“Um médico que só sabe medicina nem medicina sabe”. Estas palavras pertencem ao Professor Abel de Lima Salazar, prestigiado médico, professor, investigador, pintor e ilustre patrono do Instituto de Ciências Biomédicas Abel Salazar, no Porto. Na espuma desta asserção, não esqueçamos que por trás de um corpo físico encontramos tantas vezes almas angustiadas com as quais importa saber falar da vida e da morte que faz parte da vida. Há vidas que doem tanto e é por isso que a devoção empática dos médicos (e dos restantes profissionais de saúde) repousa diariamente na mesa-de-cabeceira dos doentes e das suas famílias em situação de profunda fragilidade ou de agonia. Se a humanização é o astrolábio que norteia os médicos esta também é a candeia que ilumina o caminho dos estudantes de Medicina. Não descurando as questões relacionadas com as patologias, importa nunca secundarizar o ser que habita num corpo doente. Citando Montaigne (in Les Essais de Montaignes), “C’est un grand ouvrier de miracles que l’esprit humain!” – que numa tradução livre significa: o espírito humano é o grande percursor de milagres – importa resgatar do espírito humano a força e a coragem necessárias à produção de milagres, sendo a linguagem um poderoso instrumento nesta caminhada uma vez que em cada oceano humano encontramos sempre “reinos maravilhosos” onde, citando Miguel Torga, “o que é preciso, para os ver, é que os olhos não percam a virgindade original diante da realidade e o coração, depois, não hesite”.

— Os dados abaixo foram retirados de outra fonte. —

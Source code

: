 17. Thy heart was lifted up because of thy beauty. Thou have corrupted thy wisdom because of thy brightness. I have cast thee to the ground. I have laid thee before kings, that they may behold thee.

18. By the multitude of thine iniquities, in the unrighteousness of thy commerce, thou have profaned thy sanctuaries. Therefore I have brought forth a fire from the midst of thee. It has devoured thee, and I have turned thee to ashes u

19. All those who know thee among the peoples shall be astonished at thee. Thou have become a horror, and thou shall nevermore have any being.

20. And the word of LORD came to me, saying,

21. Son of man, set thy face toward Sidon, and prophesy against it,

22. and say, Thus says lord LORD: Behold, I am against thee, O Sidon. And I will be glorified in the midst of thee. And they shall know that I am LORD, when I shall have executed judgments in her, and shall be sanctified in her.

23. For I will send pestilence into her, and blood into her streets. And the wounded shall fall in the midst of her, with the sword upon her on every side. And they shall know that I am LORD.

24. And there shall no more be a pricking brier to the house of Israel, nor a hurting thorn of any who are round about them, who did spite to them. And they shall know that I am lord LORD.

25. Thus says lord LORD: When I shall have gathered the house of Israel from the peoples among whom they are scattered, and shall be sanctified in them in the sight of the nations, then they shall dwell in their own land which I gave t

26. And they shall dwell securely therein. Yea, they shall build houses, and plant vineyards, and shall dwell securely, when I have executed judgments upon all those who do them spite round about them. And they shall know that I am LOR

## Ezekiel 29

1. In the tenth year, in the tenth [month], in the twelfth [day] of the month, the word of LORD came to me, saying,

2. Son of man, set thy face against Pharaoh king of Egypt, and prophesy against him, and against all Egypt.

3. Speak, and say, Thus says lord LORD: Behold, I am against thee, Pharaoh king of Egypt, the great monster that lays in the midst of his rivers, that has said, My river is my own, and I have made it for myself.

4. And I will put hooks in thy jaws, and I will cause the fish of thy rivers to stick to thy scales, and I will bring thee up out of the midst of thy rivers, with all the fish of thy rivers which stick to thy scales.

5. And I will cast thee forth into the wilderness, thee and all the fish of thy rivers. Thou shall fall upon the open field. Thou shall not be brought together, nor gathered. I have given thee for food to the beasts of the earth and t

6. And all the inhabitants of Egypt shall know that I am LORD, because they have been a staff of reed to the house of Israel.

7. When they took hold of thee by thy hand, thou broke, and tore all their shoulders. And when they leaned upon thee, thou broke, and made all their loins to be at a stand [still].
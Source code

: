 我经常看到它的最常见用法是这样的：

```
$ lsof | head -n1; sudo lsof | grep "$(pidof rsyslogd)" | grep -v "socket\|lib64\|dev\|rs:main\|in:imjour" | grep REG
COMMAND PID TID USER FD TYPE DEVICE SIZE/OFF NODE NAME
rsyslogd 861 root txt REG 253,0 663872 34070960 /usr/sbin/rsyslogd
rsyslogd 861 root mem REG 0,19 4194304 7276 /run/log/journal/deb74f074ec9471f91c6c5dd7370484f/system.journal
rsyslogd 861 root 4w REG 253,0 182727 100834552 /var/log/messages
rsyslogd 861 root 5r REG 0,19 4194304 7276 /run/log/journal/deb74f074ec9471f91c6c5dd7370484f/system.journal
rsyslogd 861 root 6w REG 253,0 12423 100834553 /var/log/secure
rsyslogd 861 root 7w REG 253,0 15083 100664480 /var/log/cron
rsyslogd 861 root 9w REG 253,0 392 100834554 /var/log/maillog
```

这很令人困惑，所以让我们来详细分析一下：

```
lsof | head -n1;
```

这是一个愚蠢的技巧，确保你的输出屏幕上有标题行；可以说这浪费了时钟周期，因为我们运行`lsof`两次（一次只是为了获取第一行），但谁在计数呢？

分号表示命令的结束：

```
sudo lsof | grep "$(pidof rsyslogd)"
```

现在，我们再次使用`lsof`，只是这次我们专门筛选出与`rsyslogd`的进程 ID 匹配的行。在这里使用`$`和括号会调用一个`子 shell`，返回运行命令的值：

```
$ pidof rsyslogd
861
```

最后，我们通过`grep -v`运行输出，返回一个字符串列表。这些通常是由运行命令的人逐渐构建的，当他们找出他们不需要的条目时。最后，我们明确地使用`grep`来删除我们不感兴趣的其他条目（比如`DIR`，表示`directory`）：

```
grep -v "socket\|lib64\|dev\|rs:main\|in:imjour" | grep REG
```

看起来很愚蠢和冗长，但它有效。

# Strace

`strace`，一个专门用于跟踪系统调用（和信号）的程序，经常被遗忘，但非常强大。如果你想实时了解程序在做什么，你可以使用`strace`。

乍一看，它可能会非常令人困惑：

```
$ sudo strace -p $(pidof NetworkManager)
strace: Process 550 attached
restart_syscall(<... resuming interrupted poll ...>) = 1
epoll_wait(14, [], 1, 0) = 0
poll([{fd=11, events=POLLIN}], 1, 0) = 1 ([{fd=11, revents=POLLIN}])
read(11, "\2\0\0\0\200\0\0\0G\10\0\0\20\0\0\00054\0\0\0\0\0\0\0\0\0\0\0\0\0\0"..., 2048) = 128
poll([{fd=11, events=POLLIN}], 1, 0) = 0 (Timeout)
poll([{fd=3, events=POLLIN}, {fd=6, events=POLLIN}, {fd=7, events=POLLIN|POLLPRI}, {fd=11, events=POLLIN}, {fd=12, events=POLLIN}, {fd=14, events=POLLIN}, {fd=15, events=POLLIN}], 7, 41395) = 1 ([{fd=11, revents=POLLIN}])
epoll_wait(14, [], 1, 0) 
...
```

Neste devir, a árdua tarefa em escolher as palavras certas assume-se como um importante veículo de esperança na comunicação com os doentes. Entre estetoscópios, batas brancas e bisturis, existirá sempre um espaço para a escolha das palavras que valorizam o espírito e a sensibilidade de cada paciente. A obrigação ética e clínica de comunicar ao doente a verdade sobre a sua doença constitui um desafio permanente para quem está obrigado a atribuir um nome ou a individualizar um determinado assunto em relação a cada paciente.
É aqui que nos distanciamos da inteligência animal limitada ao “aqui” e ao “agora” para iniciarmos uma viagem sem retorno no domínio da mais profunda abstração: o simbólico. Os nomes e as palavras são símbolos que consolidam as representações da existência humana. Símbolos que caminham, tantas vezes, a par com entidades abstratas que só têm existência no mundo imaterial ou sentimental em que vivemos [e.g. a saudade, a tristeza, a liberdade, a beleza, etc…] mas cuja capacidade em tornar presente, na nossa consciência, tudo aquilo que tantas vezes está longe de nós é evidente. Se aos nomes e às palavras acrescentarmos as ideias, então é a vez de a nossa memória ficar refém de tudo o que está ao alcance dos nossos sentidos [e.g. o cheiro do mar; o toque da mão da nossa mãe; o tom grave da voz do nosso pai; o rosto dos nossos amigos; …].
Deixamos de necessitar da existência física das coisas para nos referirmos a elas e, esta, é a força da linguagem que marca a intemporalidade dos nossos sentidos enquanto seres humanos. Não sendo fármacos nem tendo propriedades curativas, as palavras conquistam uma força telúrica ao veicularem autênticos compêndios de emoções e de sentimentos de compaixão e de delicadeza para com quem sofre.
Um dos maiores desafios da medicina moderna [altamente tecnológica e sofisticada, sobretudo quando praticada a nível hospitalar e em hospitais altamente diferenciados onde, apesar do seu enfoque no doente, muitas das decisões terapêuticas são tomadas multidisciplinarmente e/ou em reuniões de serviço com base em níveis de evidência e em recomendações emanadas pelas mais prestigiadas sociedades científicas internacionais] é não esquecer que a comunicação assenta num processo dinâmico e interativo, onde os silêncios também contam. Emocional e afetiva, mas sem ser piedosa, a humanização das palavras continua a ser o caminho que nos salva da clausura da mais perpétua das prisões: a de ficarmos reféns das palavras. Humanizá-las é pensar Fora da Caixa.